WHAT NEEDS TO BE DONE: Below are some records. How many of their lines contain the string "singleton"? Give the number only.

(Beginning of EXTRACTED MATERIAL)

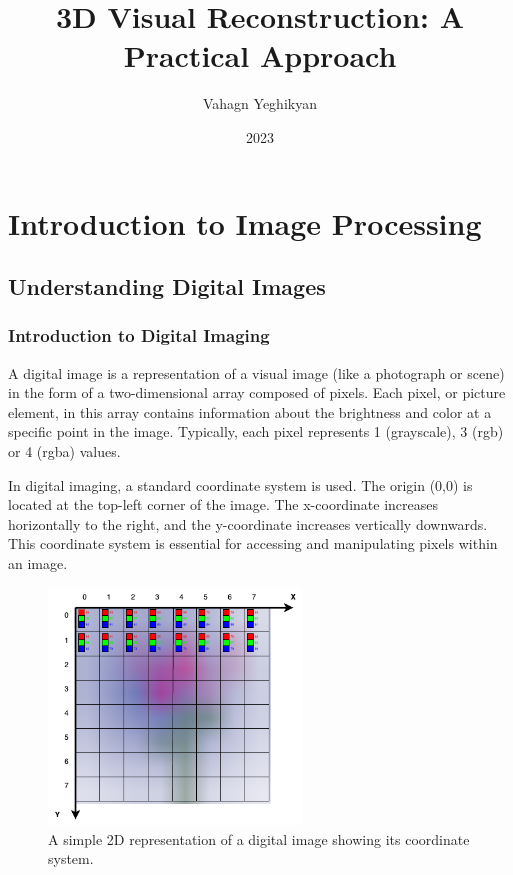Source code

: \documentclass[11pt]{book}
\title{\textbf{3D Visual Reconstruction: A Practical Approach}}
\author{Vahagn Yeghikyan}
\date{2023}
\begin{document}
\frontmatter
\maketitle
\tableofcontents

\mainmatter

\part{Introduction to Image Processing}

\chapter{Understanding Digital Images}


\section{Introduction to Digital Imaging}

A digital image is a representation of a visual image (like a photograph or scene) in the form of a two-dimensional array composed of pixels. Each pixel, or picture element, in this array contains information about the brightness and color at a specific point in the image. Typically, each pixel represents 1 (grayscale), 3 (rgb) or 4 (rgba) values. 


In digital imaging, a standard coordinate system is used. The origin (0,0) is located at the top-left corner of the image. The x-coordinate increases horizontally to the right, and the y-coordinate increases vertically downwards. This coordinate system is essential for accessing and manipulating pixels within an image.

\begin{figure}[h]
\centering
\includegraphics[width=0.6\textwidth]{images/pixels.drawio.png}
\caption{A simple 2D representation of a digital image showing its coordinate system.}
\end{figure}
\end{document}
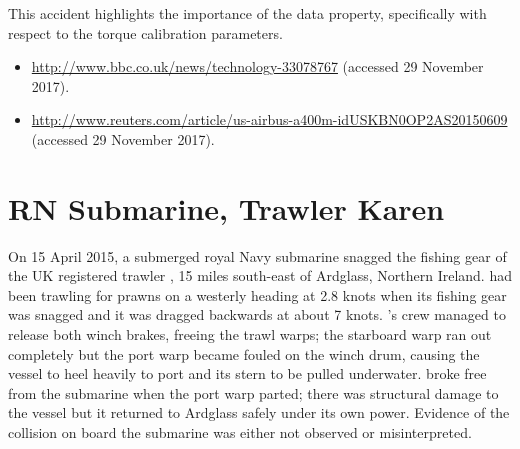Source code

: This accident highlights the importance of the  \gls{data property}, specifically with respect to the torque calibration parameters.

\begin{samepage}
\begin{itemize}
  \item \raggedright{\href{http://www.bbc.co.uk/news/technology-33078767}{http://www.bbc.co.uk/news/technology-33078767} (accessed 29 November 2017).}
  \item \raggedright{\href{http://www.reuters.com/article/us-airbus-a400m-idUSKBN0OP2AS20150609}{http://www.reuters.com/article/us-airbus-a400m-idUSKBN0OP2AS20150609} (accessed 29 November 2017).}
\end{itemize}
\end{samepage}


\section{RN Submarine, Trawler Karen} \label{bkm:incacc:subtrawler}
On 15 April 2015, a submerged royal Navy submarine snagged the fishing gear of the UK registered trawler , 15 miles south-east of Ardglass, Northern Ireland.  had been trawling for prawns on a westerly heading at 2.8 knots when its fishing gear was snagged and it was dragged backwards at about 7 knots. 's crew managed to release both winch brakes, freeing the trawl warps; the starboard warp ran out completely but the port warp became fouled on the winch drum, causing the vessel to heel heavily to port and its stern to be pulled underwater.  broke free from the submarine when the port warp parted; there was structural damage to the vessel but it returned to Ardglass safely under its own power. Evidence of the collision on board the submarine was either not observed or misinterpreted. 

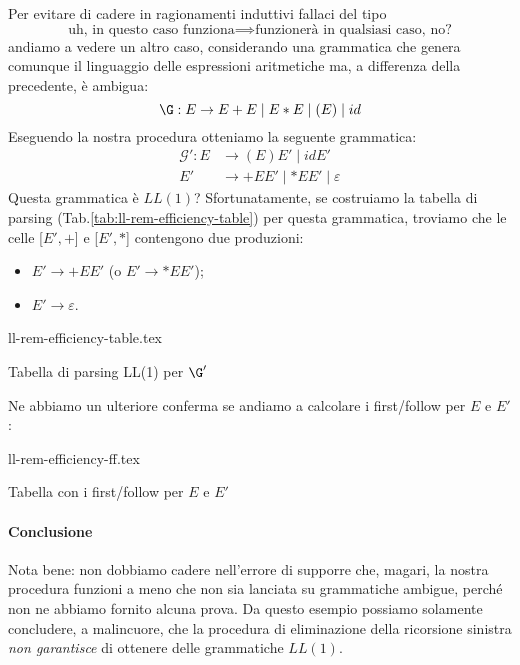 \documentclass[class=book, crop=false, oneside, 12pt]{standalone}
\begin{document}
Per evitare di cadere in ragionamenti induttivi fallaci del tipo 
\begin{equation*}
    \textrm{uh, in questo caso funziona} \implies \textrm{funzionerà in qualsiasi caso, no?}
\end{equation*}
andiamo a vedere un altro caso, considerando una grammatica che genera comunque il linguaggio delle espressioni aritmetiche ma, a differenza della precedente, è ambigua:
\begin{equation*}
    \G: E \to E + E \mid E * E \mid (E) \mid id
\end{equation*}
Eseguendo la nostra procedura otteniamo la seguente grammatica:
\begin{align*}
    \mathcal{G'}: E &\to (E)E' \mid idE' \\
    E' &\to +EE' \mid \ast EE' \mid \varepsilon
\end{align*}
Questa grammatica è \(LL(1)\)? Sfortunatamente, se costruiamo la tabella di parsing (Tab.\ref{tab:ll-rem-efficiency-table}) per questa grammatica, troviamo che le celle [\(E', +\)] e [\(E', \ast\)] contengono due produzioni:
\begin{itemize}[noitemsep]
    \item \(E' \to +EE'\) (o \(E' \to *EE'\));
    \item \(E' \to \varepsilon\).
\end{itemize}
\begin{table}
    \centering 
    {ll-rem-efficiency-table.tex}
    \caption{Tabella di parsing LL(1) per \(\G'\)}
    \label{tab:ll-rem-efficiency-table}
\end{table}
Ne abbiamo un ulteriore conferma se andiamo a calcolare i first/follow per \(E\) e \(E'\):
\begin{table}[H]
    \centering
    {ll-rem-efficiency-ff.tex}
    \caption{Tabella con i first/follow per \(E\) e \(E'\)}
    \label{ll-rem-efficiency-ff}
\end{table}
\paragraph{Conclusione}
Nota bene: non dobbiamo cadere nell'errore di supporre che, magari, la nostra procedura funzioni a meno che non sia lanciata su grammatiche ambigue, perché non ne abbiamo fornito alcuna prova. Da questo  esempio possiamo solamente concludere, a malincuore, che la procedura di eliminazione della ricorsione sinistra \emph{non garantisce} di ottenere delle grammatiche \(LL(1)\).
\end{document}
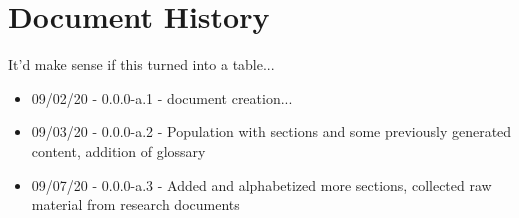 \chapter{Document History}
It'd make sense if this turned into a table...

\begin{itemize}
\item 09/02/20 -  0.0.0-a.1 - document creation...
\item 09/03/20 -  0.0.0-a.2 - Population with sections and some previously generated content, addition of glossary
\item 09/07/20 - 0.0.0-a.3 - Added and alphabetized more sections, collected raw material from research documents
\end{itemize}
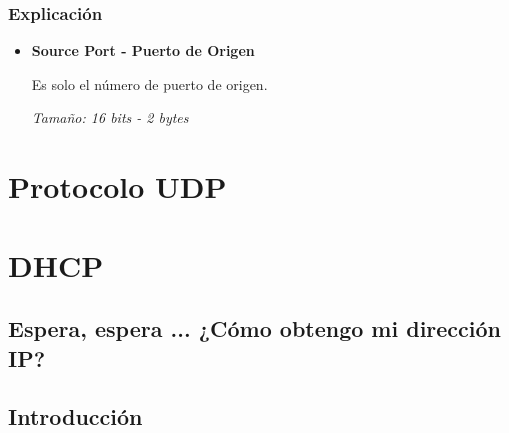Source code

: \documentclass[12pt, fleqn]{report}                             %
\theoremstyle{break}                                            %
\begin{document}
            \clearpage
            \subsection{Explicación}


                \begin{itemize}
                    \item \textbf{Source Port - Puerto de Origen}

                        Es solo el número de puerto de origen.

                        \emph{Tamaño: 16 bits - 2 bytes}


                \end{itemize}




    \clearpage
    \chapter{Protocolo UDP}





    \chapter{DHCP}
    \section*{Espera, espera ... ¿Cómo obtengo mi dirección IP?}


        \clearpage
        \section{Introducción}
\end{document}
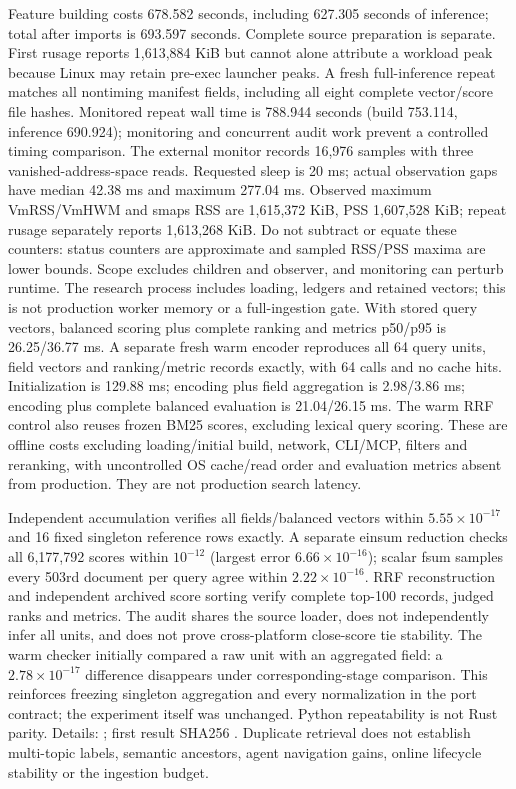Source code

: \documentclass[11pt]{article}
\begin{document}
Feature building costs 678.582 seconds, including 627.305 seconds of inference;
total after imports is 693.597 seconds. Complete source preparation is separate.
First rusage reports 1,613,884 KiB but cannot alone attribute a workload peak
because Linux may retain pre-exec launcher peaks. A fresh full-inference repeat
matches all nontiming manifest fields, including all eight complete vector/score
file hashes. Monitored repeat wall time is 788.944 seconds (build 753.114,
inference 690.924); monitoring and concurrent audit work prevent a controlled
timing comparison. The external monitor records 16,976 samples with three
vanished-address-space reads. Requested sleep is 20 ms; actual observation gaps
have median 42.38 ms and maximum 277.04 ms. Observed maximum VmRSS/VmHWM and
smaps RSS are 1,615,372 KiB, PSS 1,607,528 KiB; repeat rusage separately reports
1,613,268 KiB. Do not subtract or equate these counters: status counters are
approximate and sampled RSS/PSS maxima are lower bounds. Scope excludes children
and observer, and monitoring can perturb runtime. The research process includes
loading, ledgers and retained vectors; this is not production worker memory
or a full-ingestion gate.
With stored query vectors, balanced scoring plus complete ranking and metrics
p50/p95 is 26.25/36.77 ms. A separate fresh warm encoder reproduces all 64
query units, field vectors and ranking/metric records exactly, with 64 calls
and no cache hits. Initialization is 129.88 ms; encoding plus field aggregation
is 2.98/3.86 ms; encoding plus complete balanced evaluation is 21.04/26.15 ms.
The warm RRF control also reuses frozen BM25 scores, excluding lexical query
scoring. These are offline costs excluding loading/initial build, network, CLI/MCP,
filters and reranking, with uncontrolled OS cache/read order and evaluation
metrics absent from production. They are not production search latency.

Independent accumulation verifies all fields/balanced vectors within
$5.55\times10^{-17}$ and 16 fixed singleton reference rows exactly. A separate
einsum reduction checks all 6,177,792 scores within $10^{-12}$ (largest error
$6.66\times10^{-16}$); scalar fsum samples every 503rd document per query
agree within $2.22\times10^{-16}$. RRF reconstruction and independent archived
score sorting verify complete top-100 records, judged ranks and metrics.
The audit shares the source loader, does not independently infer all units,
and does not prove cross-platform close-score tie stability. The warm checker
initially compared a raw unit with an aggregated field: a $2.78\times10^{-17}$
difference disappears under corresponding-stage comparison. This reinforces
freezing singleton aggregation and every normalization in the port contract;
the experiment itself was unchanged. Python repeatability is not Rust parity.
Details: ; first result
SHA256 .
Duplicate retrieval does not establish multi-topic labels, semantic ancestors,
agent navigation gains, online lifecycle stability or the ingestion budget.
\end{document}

(End of EXTRACTED MATERIAL)

OUTPUT FOR THIS TASK: 2